Nunca tive medo do mar. Em terra firme, passava horas e horas olhando, admirado, as águas contra as rochas - contra os dois braços de ilha que se estendiam diante de mim. Belo? Sim, muito, mesmo que muitas vezes a névoa era tão espessa que eu não era capaz de ver o pedaço de continente do outro lado daquelas águas, então cinzentas. Mas isso também era belo.

Era cego, me forçava a tal; ouvia melhor, cheirava o sal, cheirava o céu. Por onde andavam meus pensamentos? Aqui e lá, e sempre dentro de mim. Sempre. De onde aqueles olhos cinzazuis, quase brancos, vinham e vinham para me salvar. Não me admira que nunca tive medo do mar.

Chegou o momento em que meus sonhos me traíram.
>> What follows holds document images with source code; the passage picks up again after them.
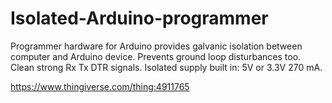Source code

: # Isolated-Arduino-programmer

Programmer hardware for Arduino provides galvanic isolation between computer and Arduino device.
Prevents ground loop disturbances too.
Clean strong Rx  Tx  DTR signals. Isolated supply built in: 5V or 3.3V 270 mA.

https://www.thingiverse.com/thing:4911765
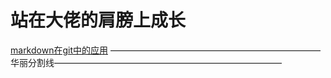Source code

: 站在大佬的肩膀上成长
=====
[markdown在git中的应用](https://www.cnblogs.com/longronglang/p/8453047.html)
————————————————————————华丽分割线——————————————————————————


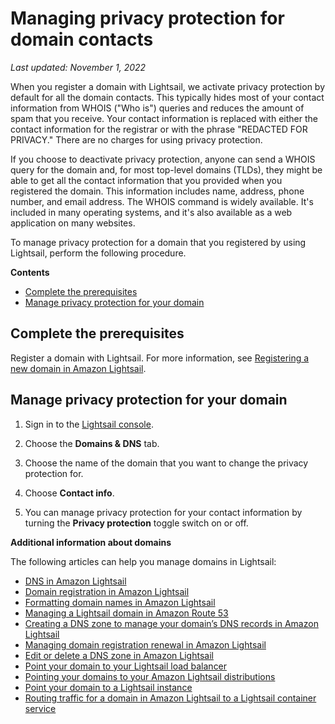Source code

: # Managing privacy protection for domain contacts<a name="amazon-lightsail-domain-privacy-protection"></a>

 *Last updated: November 1, 2022* 

When you register a domain with Lightsail, we activate privacy protection by default for all the domain contacts\. This typically hides most of your contact information from WHOIS \("Who is"\) queries and reduces the amount of spam that you receive\. Your contact information is replaced with either the contact information for the registrar or with the phrase "REDACTED FOR PRIVACY\." There are no charges for using privacy protection\.

If you choose to deactivate privacy protection, anyone can send a WHOIS query for the domain and, for most top\-level domains \(TLDs\), they might be able to get all the contact information that you provided when you registered the domain\. This information includes name, address, phone number, and email address\. The WHOIS command is widely available\. It's included in many operating systems, and it's also available as a web application on many websites\.

To manage privacy protection for a domain that you registered by using Lightsail, perform the following procedure\.

**Contents**
+ [Complete the prerequisites](#privacy-protection-prerequisites)
+ [Manage privacy protection for your domain](#manage-domain-privacy-protection)

## Complete the prerequisites<a name="privacy-protection-prerequisites"></a>

Register a domain with Lightsail\. For more information, see [Registering a new domain in Amazon Lightsail](amazon-lightsail-register-new-domain.md)\.

## Manage privacy protection for your domain<a name="manage-domain-privacy-protection"></a>

1. Sign in to the [Lightsail console](https://lightsail.aws.amazon.com/)\.

1. Choose the **Domains & DNS** tab\.

1. Choose the name of the domain that you want to change the privacy protection for\.

1. Choose **Contact info**\.

1. You can manage privacy protection for your contact information by turning the **Privacy protection** toggle switch on or off\.

**Additional information about domains**

The following articles can help you manage domains in Lightsail:
+ [DNS in Amazon Lightsail](understanding-dns-in-amazon-lightsail.md)
+ [Domain registration in Amazon Lightsail](amazon-lightsail-domain-registration.md)
+ [Formatting domain names in Amazon Lightsail](amazon-lightsail-domain-name-format.md)
+ [Managing a Lightsail domain in Amazon Route 53](amazon-lightsail-manage-domain-advanced.md)
+ [Creating a DNS zone to manage your domain’s DNS records in Amazon Lightsail](lightsail-how-to-create-dns-entry.md)
+ [Managing domain registration renewal in Amazon Lightsail](amazon-lightsail-domain-manage-auto-renew.md)
+ [Edit or delete a DNS zone in Amazon Lightsail](amazon-lightsail-edit-or-delete-a-dns-zone.md)
+ [Point your domain to your Lightsail load balancer](add-alias-record-for-lightsail-load-balancer.md)
+ [Pointing your domains to your Amazon Lightsail distributions](amazon-lightsail-point-domain-to-distribution.md)
+ [Point your domain to a Lightsail instance](amazon-lightsail-routing-to-instance.md)
+ [Routing traffic for a domain in Amazon Lightsail to a Lightsail container service](amazon-lightsail-point-domain-to-container-service.md)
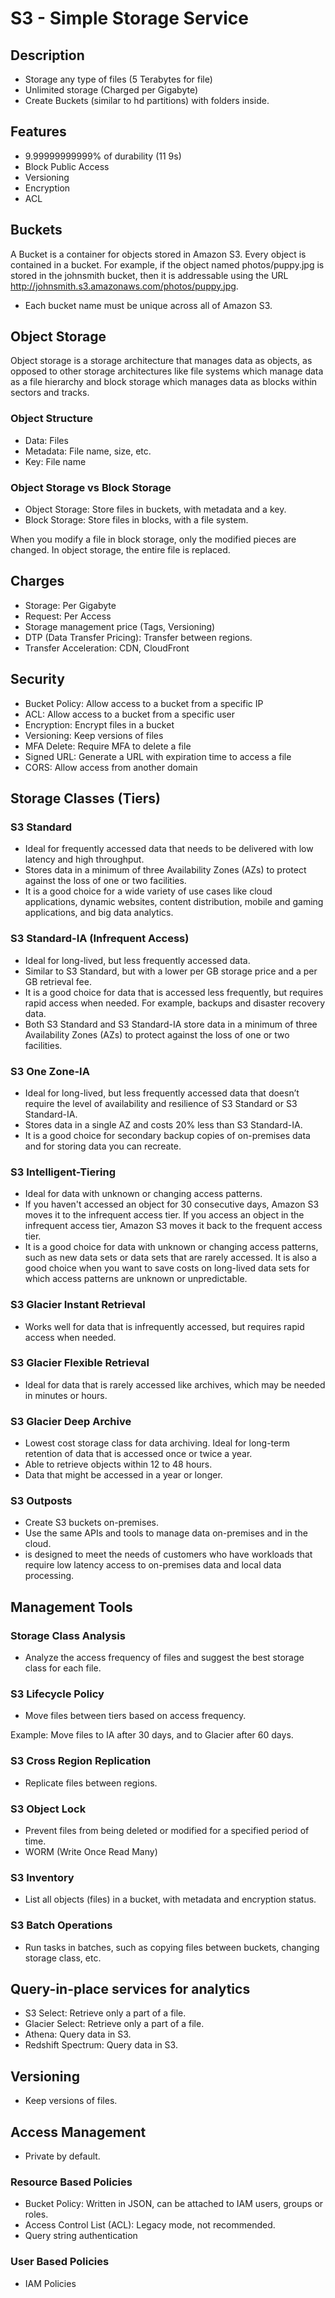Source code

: # S3 - Simple Storage Service

## Description

- Storage any type of files (5 Terabytes for file)
- Unlimited storage (Charged per Gigabyte)
- Create Buckets (similar to hd partitions) with folders inside.

## Features

- 9.99999999999% of durability (11 9s)
- Block Public Access
- Versioning
- Encryption
- ACL

## Buckets

A Bucket is a container for objects stored in Amazon S3. Every object is contained in a bucket. For example, if the object named photos/puppy.jpg is stored in the johnsmith bucket, then it is addressable using the URL http://johnsmith.s3.amazonaws.com/photos/puppy.jpg.

- Each bucket name must be unique across all of Amazon S3.

## Object Storage

Object storage is a storage architecture that manages data as objects, as opposed to other storage architectures like file systems which manage data as a file hierarchy and block storage which manages data as blocks within sectors and tracks.

### Object Structure

- Data: Files
- Metadata: File name, size, etc.
- Key: File name

### Object Storage vs Block Storage

- Object Storage: Store files in buckets, with metadata and a key.
- Block Storage: Store files in blocks, with a file system.

When you modify a file in block storage, only the modified pieces are changed. In object storage, the entire file is replaced.

## Charges

- Storage: Per Gigabyte
- Request: Per Access
- Storage management price (Tags, Versioning)
- DTP (Data Transfer Pricing): Transfer between regions.
- Transfer Acceleration: CDN, CloudFront

## Security

- Bucket Policy: Allow access to a bucket from a specific IP
- ACL: Allow access to a bucket from a specific user
- Encryption: Encrypt files in a bucket
- Versioning: Keep versions of files
- MFA Delete: Require MFA to delete a file
- Signed URL: Generate a URL with expiration time to access a file
- CORS: Allow access from another domain

## Storage Classes (Tiers)

### S3 Standard

- Ideal for frequently accessed data that needs to be delivered with low latency and high throughput.
- Stores data in a minimum of three Availability Zones (AZs) to protect against the loss of one or two facilities.
- It is a good choice for a wide variety of use cases like cloud applications, dynamic websites, content distribution, mobile and gaming applications, and big data analytics.

### S3 Standard-IA (Infrequent Access)

- Ideal for long-lived, but less frequently accessed data.
- Similar to S3 Standard, but with a lower per GB storage price and a per GB retrieval fee.
- It is a good choice for data that is accessed less frequently, but requires rapid access when needed. For example, backups and disaster recovery data.
- Both S3 Standard and S3 Standard-IA store data in a minimum of three Availability Zones (AZs) to protect against the loss of one or two facilities.

### S3 One Zone-IA

- Ideal for long-lived, but less frequently accessed data that doesn’t require the level of availability and resilience of S3 Standard or S3 Standard-IA.
- Stores data in a single AZ and costs 20% less than S3 Standard-IA.
- It is a good choice for secondary backup copies of on-premises data and for storing data you can recreate.

### S3 Intelligent-Tiering

- Ideal for data with unknown or changing access patterns.
- If you haven't accessed an object for 30 consecutive days, Amazon S3 moves it to the infrequent access tier. If you access an object in the infrequent access tier, Amazon S3 moves it back to the frequent access tier.
- It is a good choice for data with unknown or changing access patterns, such as new data sets or data sets that are rarely accessed. It is also a good choice when you want to save costs on long-lived data sets for which access patterns are unknown or unpredictable.

### S3 Glacier Instant Retrieval

- Works well for data that is infrequently accessed, but requires rapid access when needed.

### S3 Glacier Flexible Retrieval

- Ideal for data that is rarely accessed like archives, which may be needed in minutes or hours.

### S3 Glacier Deep Archive

- Lowest cost storage class for data archiving. Ideal for long-term retention of data that is accessed once or twice a year.
- Able to retrieve objects within 12 to 48 hours.
- Data that might be accessed in a year or longer.

### S3 Outposts

- Create S3 buckets on-premises.
- Use the same APIs and tools to manage data on-premises and in the cloud.
- is designed to meet the needs of customers who have workloads that require low latency access to on-premises data and local data processing.

## Management Tools

### Storage Class Analysis

- Analyze the access frequency of files and suggest the best storage class for each file.

### S3 Lifecycle Policy

- Move files between tiers based on access frequency.

Example: Move files to IA after 30 days, and to Glacier after 60 days.

### S3 Cross Region Replication

- Replicate files between regions.

### S3 Object Lock

- Prevent files from being deleted or modified for a specified period of time.
- WORM (Write Once Read Many)

### S3 Inventory

- List all objects (files) in a bucket, with metadata and encryption status.

### S3 Batch Operations

- Run tasks in batches, such as copying files between buckets, changing storage class, etc.

## Query-in-place services for analytics

- S3 Select: Retrieve only a part of a file.
- Glacier Select: Retrieve only a part of a file.
- Athena: Query data in S3.
- Redshift Spectrum: Query data in S3.

## Versioning

- Keep versions of files.

## Access Management

- Private by default.

### Resource Based Policies

- Bucket Policy: Written in JSON, can be attached to IAM users, groups or roles.
- Access Control List (ACL): Legacy mode, not recommended.
- Query string authentication

### User Based Policies

- IAM Policies

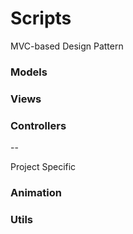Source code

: # Scripts
MVC-based Design Pattern

### Models

### Views

### Controllers

-- 

Project Specific

### Animation

### Utils
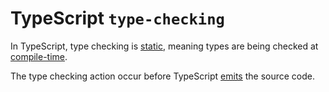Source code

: # TypeScript `type-checking`

In TypeScript, type checking is [static](../../foundations/type-checking.md#static-type-checking), meaning types are being checked at [compile-time](../../foundations/compile-time.md).

The type checking action occur before TypeScript [emits](./emit.md) the source code.
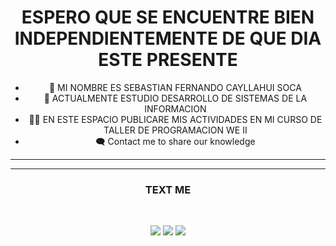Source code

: <div style="text-align:center">
<h1> ESPERO QUE SE ENCUENTRE BIEN INDEPENDIENTEMENTE DE QUE DIA ESTE PRESENTE </h1>

* 🙂 MI NOMBRE ES SEBASTIAN FERNANDO CAYLLAHUI SOCA
* 🌱 ACTUALMENTE ESTUDIO DESARROLLO DE SISTEMAS DE LA INFORMACION 
* 🐱‍💻 EN ESTE ESPACIO PUBLICARE MIS ACTIVIDADES EN MI CURSO DE TALLER DE PROGRAMACION WE II
* 🗨 Contact me to share our knowledge
--------------------------------------------------------------------------------------------

--------------------------------------------------------------------------------------------
<h3> <b> TEXT ME </b></h3>
<br>

![](https://img.shields.io/badge/Facebook-1877F2?style=for-the-badge&logo=facebook&logoColor=white) 
![](https://img.shields.io/badge/Twitter-1DA1F2?style=for-the-badge&logo=twitter&logoColor=white)
![](https://img.shields.io/badge/WhatsApp-25D366?style=for-the-badge&logo=whatsapp&logoColor=white)



</p>
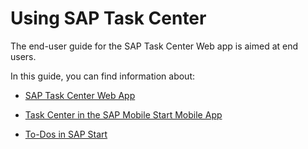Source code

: <!-- loio7de5ff4abbe146d18a20fff5c70e4083 -->

# Using SAP Task Center

The end-user guide for the SAP Task Center Web app is aimed at end users.

In this guide, you can find information about:

-   [SAP Task Center Web App](sap-task-center-web-app-b572094.md)

-   [Task Center in the SAP Mobile Start Mobile App](task-center-in-the-sap-mobile-start-mobile-app-cb7cab6.md)

-   [To-Dos in SAP Start](to-dos-in-sap-start-8549f76.md)


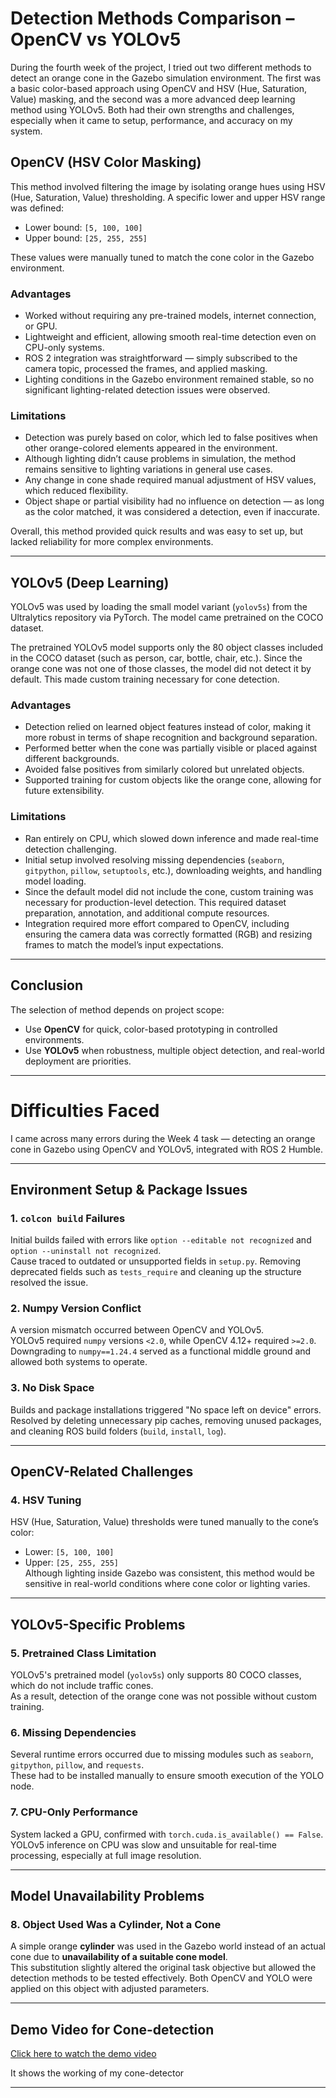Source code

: # Detection Methods Comparison – OpenCV vs YOLOv5

During the fourth week of the project, I tried out two different methods to detect an orange cone in the Gazebo simulation environment. The first was a basic color-based approach using OpenCV and HSV (Hue, Saturation, Value) masking, and the second was a more advanced deep learning method using YOLOv5. Both had their own strengths and challenges, especially when it came to setup, performance, and accuracy on my system.
## OpenCV (HSV Color Masking)

This method involved filtering the image by isolating orange hues using HSV (Hue, Saturation, Value) thresholding. A specific lower and upper HSV range was defined:

- Lower bound: `[5, 100, 100]`
- Upper bound: `[25, 255, 255]`

These values were manually tuned to match the cone color in the Gazebo environment.

### Advantages

- Worked without requiring any pre-trained models, internet connection, or GPU.
- Lightweight and efficient, allowing smooth real-time detection even on CPU-only systems.
- ROS 2 integration was straightforward — simply subscribed to the camera topic, processed the frames, and applied masking.
- Lighting conditions in the Gazebo environment remained stable, so no significant lighting-related detection issues were observed.

### Limitations

- Detection was purely based on color, which led to false positives when other orange-colored elements appeared in the environment.
- Although lighting didn’t cause problems in simulation, the method remains sensitive to lighting variations in general use cases.
- Any change in cone shade required manual adjustment of HSV values, which reduced flexibility.
- Object shape or partial visibility had no influence on detection — as long as the color matched, it was considered a detection, even if inaccurate.

Overall, this method provided quick results and was easy to set up, but lacked reliability for more complex environments.

---

## YOLOv5 (Deep Learning)

YOLOv5 was used by loading the small model variant (`yolov5s`) from the Ultralytics repository via PyTorch. The model came pretrained on the COCO dataset.

The pretrained YOLOv5 model supports only the 80 object classes included in the COCO dataset (such as person, car, bottle, chair, etc.). Since the orange cone was not one of those classes, the model did not detect it by default. This made custom training necessary for cone detection.

### Advantages

- Detection relied on learned object features instead of color, making it more robust in terms of shape recognition and background separation.
- Performed better when the cone was partially visible or placed against different backgrounds.
- Avoided false positives from similarly colored but unrelated objects.
- Supported training for custom objects like the orange cone, allowing for future extensibility.

### Limitations

- Ran entirely on CPU, which slowed down inference and made real-time detection challenging.
- Initial setup involved resolving missing dependencies (`seaborn`, `gitpython`, `pillow`, `setuptools`, etc.), downloading weights, and handling model loading.
- Since the default model did not include the cone, custom training was necessary for production-level detection. This required dataset preparation, annotation, and additional compute resources.
- Integration required more effort compared to OpenCV, including ensuring the camera data was correctly formatted (RGB) and resizing frames to match the model’s input expectations.

---

## Conclusion

The selection of method depends on project scope:
- Use **OpenCV** for quick, color-based prototyping in controlled environments.
- Use **YOLOv5** when robustness, multiple object detection, and real-world deployment are priorities.

---
# Difficulties Faced

I came across many errors during the Week 4 task — detecting an orange cone in Gazebo using OpenCV and YOLOv5, integrated with ROS 2 Humble.

---

## Environment Setup & Package Issues

### 1. `colcon build` Failures  
Initial builds failed with errors like `option --editable not recognized` and `option --uninstall not recognized`.  
Cause traced to outdated or unsupported fields in `setup.py`. Removing deprecated fields such as `tests_require` and cleaning up the structure resolved the issue.

### 2. Numpy Version Conflict  
A version mismatch occurred between OpenCV and YOLOv5.  
YOLOv5 required `numpy` versions `<2.0`, while OpenCV 4.12+ required `>=2.0`.  
Downgrading to `numpy==1.24.4` served as a functional middle ground and allowed both systems to operate.

### 3. No Disk Space  
Builds and package installations triggered "No space left on device" errors.  
Resolved by deleting unnecessary pip caches, removing unused packages, and cleaning ROS build folders (`build`, `install`, `log`).

---

## OpenCV-Related Challenges

### 4. HSV Tuning  
HSV (Hue, Saturation, Value) thresholds were tuned manually to the cone’s color:
- Lower: `[5, 100, 100]`
- Upper: `[25, 255, 255]`  
Although lighting inside Gazebo was consistent, this method would be sensitive in real-world conditions where cone color or lighting varies.

---

## YOLOv5-Specific Problems

### 5. Pretrained Class Limitation  
YOLOv5's pretrained model (`yolov5s`) only supports 80 COCO classes, which do not include traffic cones.  
As a result, detection of the orange cone was not possible without custom training.

### 6. Missing Dependencies  
Several runtime errors occurred due to missing modules such as `seaborn`, `gitpython`, `pillow`, and `requests`.  
These had to be installed manually to ensure smooth execution of the YOLO node.

### 7. CPU-Only Performance  
System lacked a GPU, confirmed with `torch.cuda.is_available() == False`.  
YOLOv5 inference on CPU was slow and unsuitable for real-time processing, especially at full image resolution.

---
## Model Unavailability Problems

### 8. Object Used Was a Cylinder, Not a Cone  
A simple orange **cylinder** was used in the Gazebo world instead of an actual cone due to **unavailability of a suitable cone model**.  
This substitution slightly altered the original task objective but allowed the detection methods to be tested effectively. Both OpenCV and YOLO were applied on this object with adjusted parameters.

---
##  Demo Video for Cone-detection

[Click here to watch the demo video](https://drive.google.com/file/d/1o13vw7lj6G4rIFre2qfL_tH8Ux9gVPy7/view?usp=drivesdk)

It shows the working of my cone-detector


--- 

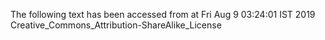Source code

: The following text has been accessed from at Fri Aug 9 03:24:01 IST 2019
Creative_Commons_Attribution-ShareAlike_License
Tarde, mas chegou - uma música, uma pintura e um livro, inacabados, incompreendidos, silenciados: me trouxeram aqui, nó na garganta, o coração na ponta dos dedos... não; este agora me falta, bem como me faltam as palavras para descrever o vazio que sinto.

O que me restava de mim acabou de partir com essa lágrima quente que ainda sinto rolar pelo meu rosto. E agora eu entendo por quê os homens têm medo do mar.